BEGIN Data for this task

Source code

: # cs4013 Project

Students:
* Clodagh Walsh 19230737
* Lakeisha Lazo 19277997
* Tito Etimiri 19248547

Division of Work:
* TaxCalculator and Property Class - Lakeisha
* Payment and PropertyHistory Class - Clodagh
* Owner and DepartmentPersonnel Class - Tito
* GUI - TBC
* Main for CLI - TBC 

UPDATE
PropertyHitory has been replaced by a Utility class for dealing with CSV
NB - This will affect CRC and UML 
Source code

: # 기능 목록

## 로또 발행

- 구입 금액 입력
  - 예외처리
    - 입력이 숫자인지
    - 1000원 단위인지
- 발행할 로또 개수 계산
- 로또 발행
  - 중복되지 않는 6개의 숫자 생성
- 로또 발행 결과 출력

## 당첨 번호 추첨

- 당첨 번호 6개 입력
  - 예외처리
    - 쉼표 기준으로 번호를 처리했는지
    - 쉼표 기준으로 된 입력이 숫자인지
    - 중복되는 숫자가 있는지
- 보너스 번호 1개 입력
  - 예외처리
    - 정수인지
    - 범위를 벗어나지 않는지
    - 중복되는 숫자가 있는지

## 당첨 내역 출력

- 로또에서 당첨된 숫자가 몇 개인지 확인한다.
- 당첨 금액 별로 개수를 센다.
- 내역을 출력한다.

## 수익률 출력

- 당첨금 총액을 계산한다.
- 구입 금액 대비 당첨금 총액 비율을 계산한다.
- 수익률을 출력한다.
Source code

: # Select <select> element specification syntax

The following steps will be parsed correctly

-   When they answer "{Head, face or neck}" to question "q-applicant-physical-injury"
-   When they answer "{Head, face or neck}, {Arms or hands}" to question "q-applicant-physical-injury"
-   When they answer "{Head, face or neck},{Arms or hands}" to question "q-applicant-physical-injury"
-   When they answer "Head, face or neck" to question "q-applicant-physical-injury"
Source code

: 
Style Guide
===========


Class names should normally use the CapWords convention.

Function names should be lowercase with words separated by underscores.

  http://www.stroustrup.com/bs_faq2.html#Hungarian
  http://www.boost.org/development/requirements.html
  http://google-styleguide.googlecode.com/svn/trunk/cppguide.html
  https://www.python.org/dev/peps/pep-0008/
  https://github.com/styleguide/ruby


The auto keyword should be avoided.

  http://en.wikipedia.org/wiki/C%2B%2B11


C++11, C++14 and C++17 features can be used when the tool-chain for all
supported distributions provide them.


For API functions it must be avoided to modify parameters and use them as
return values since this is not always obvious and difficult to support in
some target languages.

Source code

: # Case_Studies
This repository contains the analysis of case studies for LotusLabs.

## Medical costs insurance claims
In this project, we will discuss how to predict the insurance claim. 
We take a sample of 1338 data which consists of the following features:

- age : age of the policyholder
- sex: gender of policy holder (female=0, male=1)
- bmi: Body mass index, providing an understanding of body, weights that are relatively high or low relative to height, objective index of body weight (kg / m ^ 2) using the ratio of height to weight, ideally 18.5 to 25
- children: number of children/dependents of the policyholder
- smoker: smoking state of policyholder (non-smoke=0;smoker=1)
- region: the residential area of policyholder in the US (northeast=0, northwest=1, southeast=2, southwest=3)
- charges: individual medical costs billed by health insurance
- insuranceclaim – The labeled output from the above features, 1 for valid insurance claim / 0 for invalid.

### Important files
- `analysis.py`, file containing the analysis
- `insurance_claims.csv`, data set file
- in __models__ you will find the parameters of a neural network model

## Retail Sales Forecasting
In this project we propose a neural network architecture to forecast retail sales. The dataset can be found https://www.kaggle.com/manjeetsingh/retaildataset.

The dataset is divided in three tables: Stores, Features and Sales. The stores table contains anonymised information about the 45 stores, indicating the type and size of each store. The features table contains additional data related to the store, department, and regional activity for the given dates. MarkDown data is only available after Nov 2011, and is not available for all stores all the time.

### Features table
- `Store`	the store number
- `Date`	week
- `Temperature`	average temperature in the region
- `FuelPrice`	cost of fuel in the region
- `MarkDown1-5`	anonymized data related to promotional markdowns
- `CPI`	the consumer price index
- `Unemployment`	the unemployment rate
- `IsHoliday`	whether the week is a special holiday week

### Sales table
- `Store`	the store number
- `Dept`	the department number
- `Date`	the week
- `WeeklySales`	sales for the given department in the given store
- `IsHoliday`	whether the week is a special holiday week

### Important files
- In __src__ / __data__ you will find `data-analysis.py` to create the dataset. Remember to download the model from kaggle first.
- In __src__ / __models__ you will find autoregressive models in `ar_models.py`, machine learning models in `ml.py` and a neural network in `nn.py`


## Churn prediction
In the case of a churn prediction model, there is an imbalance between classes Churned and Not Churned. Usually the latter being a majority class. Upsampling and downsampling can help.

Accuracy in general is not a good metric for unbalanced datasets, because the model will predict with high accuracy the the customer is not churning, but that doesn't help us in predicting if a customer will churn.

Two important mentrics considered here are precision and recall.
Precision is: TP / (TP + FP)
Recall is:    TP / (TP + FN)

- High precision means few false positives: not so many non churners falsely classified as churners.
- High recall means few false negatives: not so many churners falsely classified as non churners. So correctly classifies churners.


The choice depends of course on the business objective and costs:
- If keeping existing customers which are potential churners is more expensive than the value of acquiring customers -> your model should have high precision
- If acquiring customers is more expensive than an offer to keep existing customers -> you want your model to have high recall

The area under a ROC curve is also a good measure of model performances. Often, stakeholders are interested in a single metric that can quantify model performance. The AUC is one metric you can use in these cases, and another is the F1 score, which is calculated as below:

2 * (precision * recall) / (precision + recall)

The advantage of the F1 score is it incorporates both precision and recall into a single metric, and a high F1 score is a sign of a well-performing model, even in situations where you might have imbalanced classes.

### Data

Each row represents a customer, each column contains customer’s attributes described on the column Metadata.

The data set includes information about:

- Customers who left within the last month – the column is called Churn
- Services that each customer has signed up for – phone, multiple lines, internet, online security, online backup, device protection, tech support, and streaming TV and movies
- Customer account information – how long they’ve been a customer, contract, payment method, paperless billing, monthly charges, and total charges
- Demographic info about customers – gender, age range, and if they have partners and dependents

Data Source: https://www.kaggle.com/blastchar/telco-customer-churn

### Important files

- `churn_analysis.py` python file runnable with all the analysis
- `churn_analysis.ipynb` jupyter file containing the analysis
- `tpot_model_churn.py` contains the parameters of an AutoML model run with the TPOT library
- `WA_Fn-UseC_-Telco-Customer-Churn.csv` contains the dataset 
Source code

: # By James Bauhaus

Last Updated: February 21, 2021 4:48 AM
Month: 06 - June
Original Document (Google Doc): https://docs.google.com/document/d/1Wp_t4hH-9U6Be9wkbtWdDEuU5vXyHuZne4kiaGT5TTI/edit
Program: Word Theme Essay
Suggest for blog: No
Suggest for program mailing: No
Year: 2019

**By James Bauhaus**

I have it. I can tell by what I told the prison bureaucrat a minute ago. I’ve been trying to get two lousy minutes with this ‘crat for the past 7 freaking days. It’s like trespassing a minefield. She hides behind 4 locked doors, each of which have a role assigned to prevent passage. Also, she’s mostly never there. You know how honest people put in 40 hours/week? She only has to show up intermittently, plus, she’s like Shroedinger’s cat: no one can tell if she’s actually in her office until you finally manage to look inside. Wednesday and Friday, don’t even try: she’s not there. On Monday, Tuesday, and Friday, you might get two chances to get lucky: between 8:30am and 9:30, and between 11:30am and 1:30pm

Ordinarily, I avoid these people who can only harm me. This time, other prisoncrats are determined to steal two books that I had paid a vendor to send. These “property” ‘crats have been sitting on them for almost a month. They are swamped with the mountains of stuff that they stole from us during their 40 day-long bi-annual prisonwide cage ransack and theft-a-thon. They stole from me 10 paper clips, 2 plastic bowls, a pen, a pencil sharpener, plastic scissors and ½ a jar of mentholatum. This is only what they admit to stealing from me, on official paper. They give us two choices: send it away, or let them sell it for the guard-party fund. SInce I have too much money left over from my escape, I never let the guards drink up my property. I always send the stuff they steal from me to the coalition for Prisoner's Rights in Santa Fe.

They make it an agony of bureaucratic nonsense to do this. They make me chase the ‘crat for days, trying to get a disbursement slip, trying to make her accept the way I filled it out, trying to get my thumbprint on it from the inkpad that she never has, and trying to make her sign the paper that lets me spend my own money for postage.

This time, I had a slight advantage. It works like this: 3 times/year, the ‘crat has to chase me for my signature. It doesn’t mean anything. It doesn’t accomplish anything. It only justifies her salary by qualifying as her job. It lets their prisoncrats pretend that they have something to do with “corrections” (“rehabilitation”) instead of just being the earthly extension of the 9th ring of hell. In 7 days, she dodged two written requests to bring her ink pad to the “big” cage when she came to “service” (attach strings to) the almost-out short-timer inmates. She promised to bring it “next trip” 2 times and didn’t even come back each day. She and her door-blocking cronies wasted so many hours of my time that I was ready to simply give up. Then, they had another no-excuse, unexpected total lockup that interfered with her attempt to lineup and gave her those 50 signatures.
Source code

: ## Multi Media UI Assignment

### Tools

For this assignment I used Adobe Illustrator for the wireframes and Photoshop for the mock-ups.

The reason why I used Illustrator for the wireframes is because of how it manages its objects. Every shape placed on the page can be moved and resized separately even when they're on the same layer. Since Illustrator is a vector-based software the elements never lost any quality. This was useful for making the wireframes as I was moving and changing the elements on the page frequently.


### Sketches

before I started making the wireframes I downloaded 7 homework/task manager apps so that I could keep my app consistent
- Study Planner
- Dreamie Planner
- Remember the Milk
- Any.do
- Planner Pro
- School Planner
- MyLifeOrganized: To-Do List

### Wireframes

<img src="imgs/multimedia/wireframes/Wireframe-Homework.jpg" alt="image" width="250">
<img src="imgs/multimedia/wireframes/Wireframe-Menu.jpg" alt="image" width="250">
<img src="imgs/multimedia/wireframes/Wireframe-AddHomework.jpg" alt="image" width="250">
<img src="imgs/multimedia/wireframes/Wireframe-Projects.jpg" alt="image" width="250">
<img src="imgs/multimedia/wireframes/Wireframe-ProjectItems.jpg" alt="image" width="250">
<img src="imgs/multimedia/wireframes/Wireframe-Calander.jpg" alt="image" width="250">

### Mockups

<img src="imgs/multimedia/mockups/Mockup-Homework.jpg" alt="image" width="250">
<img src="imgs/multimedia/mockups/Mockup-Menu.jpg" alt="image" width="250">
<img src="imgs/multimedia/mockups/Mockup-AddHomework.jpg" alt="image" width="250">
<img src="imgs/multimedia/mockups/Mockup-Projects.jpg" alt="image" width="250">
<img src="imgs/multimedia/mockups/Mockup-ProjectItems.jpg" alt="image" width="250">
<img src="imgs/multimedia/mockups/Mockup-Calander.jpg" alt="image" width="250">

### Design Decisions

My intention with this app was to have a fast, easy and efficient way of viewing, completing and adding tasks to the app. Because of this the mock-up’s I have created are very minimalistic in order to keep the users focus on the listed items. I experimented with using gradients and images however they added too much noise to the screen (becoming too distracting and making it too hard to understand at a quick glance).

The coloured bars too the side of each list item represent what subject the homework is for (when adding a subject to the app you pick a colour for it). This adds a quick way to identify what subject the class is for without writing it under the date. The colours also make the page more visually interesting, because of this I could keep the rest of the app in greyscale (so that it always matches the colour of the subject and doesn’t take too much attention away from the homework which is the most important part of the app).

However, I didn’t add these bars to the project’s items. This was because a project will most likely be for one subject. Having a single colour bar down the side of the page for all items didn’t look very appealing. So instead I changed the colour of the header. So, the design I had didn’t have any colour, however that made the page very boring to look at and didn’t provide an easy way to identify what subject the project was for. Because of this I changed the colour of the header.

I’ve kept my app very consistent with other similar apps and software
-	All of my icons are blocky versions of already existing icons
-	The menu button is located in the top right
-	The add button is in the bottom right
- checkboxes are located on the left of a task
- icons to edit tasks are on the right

END Data for this task

◆ Work to complete ◆
Beginning at the first line of the data above, retype each line until you reach the line containing "- 보너스 번호 1개 입력", and include that one too. Add nothing else.

◆ Final answer ◆
Source code

: # cs4013 Project

Students:
* Clodagh Walsh 19230737
* Lakeisha Lazo 19277997
* Tito Etimiri 19248547

Division of Work:
* TaxCalculator and Property Class - Lakeisha
* Payment and PropertyHistory Class - Clodagh
* Owner and DepartmentPersonnel Class - Tito
* GUI - TBC
* Main for CLI - TBC 

UPDATE
PropertyHitory has been replaced by a Utility class for dealing with CSV
NB - This will affect CRC and UML 
Source code

: # 기능 목록

## 로또 발행

- 구입 금액 입력
  - 예외처리
    - 입력이 숫자인지
    - 1000원 단위인지
- 발행할 로또 개수 계산
- 로또 발행
  - 중복되지 않는 6개의 숫자 생성
- 로또 발행 결과 출력

## 당첨 번호 추첨

- 당첨 번호 6개 입력
  - 예외처리
    - 쉼표 기준으로 번호를 처리했는지
    - 쉼표 기준으로 된 입력이 숫자인지
    - 중복되는 숫자가 있는지
- 보너스 번호 1개 입력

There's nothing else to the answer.